Checking for Bracciatella, I found that that did not exist but that
Bracciatello did, and furthermore that it was given as “a kind of roule or
bisket bread, we call them round simnels.” (Again, I've run into a lot more
masculine -o to feminine -a changes than I would ever have expected before
I started working with early sources; for example, Braccietto, which had
gotten me there, is listed as “as Brachetta”) All this is at
There is an early Italian dictionary, Lessicografia della Crusca in rete, (
http://188.8.131.52/index.jsp) which has webbed editions of the
dictionary starting from 1612. The 1612 edition has Bracciatello listed as
“a type of large ciambella” (
and the second (1623) edition has Ciambella listed as a variant on
Berlingozzo “the same dough made in the form of a ring, we call Ciambella.”

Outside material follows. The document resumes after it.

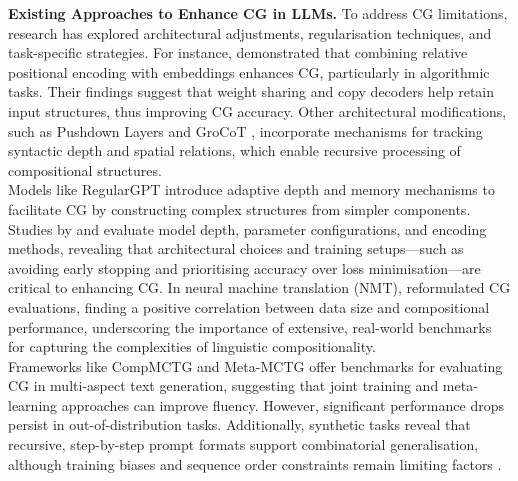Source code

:\textbf{Existing Approaches to Enhance CG in LLMs.} To address CG limitations, research has explored architectural adjustments, regularisation techniques, and task-specific strategies. For instance, \cite{ontanon-etal-2022-making} demonstrated that combining relative positional encoding with embeddings enhances CG, particularly in algorithmic tasks. Their findings suggest that weight sharing and copy decoders help retain input structures, thus improving CG accuracy. Other architectural modifications, such as Pushdown Layers \cite{murty-etal-2023-pushdown} and GroCoT \cite{sikarwar-etal-2022-transformers}, incorporate mechanisms for tracking syntactic depth and spatial relations, which enable recursive processing of compositional structures.\\
Models like RegularGPT \cite{chi-etal-2023-transformer} introduce adaptive depth and memory mechanisms to facilitate CG by constructing complex structures from simpler components. Studies by \cite{csordas-etal-2021-devil} and \cite{petty2024impact} evaluate model depth, parameter configurations, and encoding methods, revealing that architectural choices and training setups—such as avoiding early stopping and prioritising accuracy over loss minimisation—are critical to enhancing CG. In neural machine translation (NMT), \cite{dankers2022paradox} reformulated CG evaluations, finding a positive correlation between data size and compositional performance, underscoring the importance of extensive, real-world benchmarks for capturing the complexities of linguistic compositionality.\\
Frameworks like CompMCTG and Meta-MCTG \cite{zhong2024benchmarking} offer benchmarks for evaluating CG in multi-aspect text generation, suggesting that joint training and meta-learning approaches can improve fluency. However, significant performance drops persist in out-of-distribution tasks. Additionally, synthetic tasks reveal that recursive, step-by-step prompt formats support combinatorial generalisation, although training biases and sequence order constraints remain limiting factors \cite{ramesh2024compositional}.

Since I didn't need to know the dough, just the shape, I refrained from
looking up Berlingozzo. But that's my evidence for thinking that
Brazzatelle are made "in the form of a ring", so are closer to bagels than
Rebecca bint Cariadoc, who is now vanishing back to lurking.
> I believe modern pretzels, at least the ones in the King Arthur flour
> book, are boiled and then baked, as are bagels--in fact, the book treats
> them as variants of the same recipe. But I think those are soft pretzels
> and don't know how the crunchy kind are made.